[[ The records open ]]

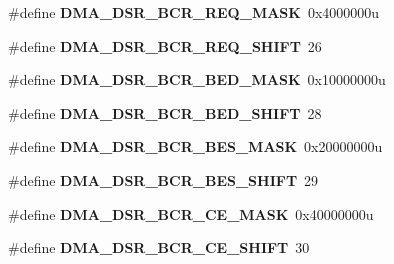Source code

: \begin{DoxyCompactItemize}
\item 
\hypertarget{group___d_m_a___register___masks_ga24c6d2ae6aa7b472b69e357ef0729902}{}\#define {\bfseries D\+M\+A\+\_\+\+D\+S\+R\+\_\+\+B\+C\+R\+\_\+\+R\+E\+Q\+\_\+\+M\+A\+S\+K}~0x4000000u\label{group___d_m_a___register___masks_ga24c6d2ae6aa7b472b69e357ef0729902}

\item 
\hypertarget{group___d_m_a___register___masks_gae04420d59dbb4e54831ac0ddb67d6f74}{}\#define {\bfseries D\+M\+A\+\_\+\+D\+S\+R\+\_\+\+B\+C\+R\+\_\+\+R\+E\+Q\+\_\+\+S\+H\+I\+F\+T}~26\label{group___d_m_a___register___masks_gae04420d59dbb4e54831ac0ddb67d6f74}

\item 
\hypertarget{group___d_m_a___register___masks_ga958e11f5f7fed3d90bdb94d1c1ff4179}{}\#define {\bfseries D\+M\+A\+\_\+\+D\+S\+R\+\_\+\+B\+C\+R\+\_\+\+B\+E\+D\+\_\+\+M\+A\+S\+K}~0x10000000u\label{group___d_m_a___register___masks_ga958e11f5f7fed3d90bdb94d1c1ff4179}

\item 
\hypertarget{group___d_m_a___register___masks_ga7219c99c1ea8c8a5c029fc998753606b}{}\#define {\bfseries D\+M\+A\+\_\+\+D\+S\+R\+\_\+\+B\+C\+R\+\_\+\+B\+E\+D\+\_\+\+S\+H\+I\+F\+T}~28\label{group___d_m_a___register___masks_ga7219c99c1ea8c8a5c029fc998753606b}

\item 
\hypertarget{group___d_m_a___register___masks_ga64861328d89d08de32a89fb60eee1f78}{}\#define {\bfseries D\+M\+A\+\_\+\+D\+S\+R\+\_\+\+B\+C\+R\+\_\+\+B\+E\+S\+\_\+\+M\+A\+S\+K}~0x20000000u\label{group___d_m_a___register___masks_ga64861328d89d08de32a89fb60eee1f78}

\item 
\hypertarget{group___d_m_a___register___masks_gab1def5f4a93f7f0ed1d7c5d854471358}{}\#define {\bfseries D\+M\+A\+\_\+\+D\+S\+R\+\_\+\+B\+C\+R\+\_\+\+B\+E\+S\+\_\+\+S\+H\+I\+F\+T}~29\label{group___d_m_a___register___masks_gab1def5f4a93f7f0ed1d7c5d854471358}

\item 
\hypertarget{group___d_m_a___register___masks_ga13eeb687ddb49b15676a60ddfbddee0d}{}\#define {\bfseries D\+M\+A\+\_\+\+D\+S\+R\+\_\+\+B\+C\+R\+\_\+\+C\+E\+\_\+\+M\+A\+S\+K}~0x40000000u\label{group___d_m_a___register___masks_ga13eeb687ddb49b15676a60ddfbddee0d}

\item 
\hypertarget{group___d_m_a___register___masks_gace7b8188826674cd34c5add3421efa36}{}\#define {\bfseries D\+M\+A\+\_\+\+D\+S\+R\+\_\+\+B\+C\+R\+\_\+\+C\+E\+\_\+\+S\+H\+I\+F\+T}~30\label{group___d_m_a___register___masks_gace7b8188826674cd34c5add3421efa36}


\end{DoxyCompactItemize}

[[ The records closed ]]

**Assigned task**
For the entries above, return an exact copy that omits the images.

**Exercise solution**
Source code

: \begin{DoxyCompactItemize}
\item 
\hypertarget{group___d_m_a___register___masks_ga24c6d2ae6aa7b472b69e357ef0729902}{}\#define {\bfseries D\+M\+A\+\_\+\+D\+S\+R\+\_\+\+B\+C\+R\+\_\+\+R\+E\+Q\+\_\+\+M\+A\+S\+K}~0x4000000u\label{group___d_m_a___register___masks_ga24c6d2ae6aa7b472b69e357ef0729902}

\item 
\hypertarget{group___d_m_a___register___masks_gae04420d59dbb4e54831ac0ddb67d6f74}{}\#define {\bfseries D\+M\+A\+\_\+\+D\+S\+R\+\_\+\+B\+C\+R\+\_\+\+R\+E\+Q\+\_\+\+S\+H\+I\+F\+T}~26\label{group___d_m_a___register___masks_gae04420d59dbb4e54831ac0ddb67d6f74}

\item 
\hypertarget{group___d_m_a___register___masks_ga958e11f5f7fed3d90bdb94d1c1ff4179}{}\#define {\bfseries D\+M\+A\+\_\+\+D\+S\+R\+\_\+\+B\+C\+R\+\_\+\+B\+E\+D\+\_\+\+M\+A\+S\+K}~0x10000000u\label{group___d_m_a___register___masks_ga958e11f5f7fed3d90bdb94d1c1ff4179}

\item 
\hypertarget{group___d_m_a___register___masks_ga7219c99c1ea8c8a5c029fc998753606b}{}\#define {\bfseries D\+M\+A\+\_\+\+D\+S\+R\+\_\+\+B\+C\+R\+\_\+\+B\+E\+D\+\_\+\+S\+H\+I\+F\+T}~28\label{group___d_m_a___register___masks_ga7219c99c1ea8c8a5c029fc998753606b}

\item 
\hypertarget{group___d_m_a___register___masks_ga64861328d89d08de32a89fb60eee1f78}{}\#define {\bfseries D\+M\+A\+\_\+\+D\+S\+R\+\_\+\+B\+C\+R\+\_\+\+B\+E\+S\+\_\+\+M\+A\+S\+K}~0x20000000u\label{group___d_m_a___register___masks_ga64861328d89d08de32a89fb60eee1f78}

\item 
\hypertarget{group___d_m_a___register___masks_gab1def5f4a93f7f0ed1d7c5d854471358}{}\#define {\bfseries D\+M\+A\+\_\+\+D\+S\+R\+\_\+\+B\+C\+R\+\_\+\+B\+E\+S\+\_\+\+S\+H\+I\+F\+T}~29\label{group___d_m_a___register___masks_gab1def5f4a93f7f0ed1d7c5d854471358}

\item 
\hypertarget{group___d_m_a___register___masks_ga13eeb687ddb49b15676a60ddfbddee0d}{}\#define {\bfseries D\+M\+A\+\_\+\+D\+S\+R\+\_\+\+B\+C\+R\+\_\+\+C\+E\+\_\+\+M\+A\+S\+K}~0x40000000u\label{group___d_m_a___register___masks_ga13eeb687ddb49b15676a60ddfbddee0d}

\item 
\hypertarget{group___d_m_a___register___masks_gace7b8188826674cd34c5add3421efa36}{}\#define {\bfseries D\+M\+A\+\_\+\+D\+S\+R\+\_\+\+B\+C\+R\+\_\+\+C\+E\+\_\+\+S\+H\+I\+F\+T}~30\label{group___d_m_a___register___masks_gace7b8188826674cd34c5add3421efa36}


\end{DoxyCompactItemize}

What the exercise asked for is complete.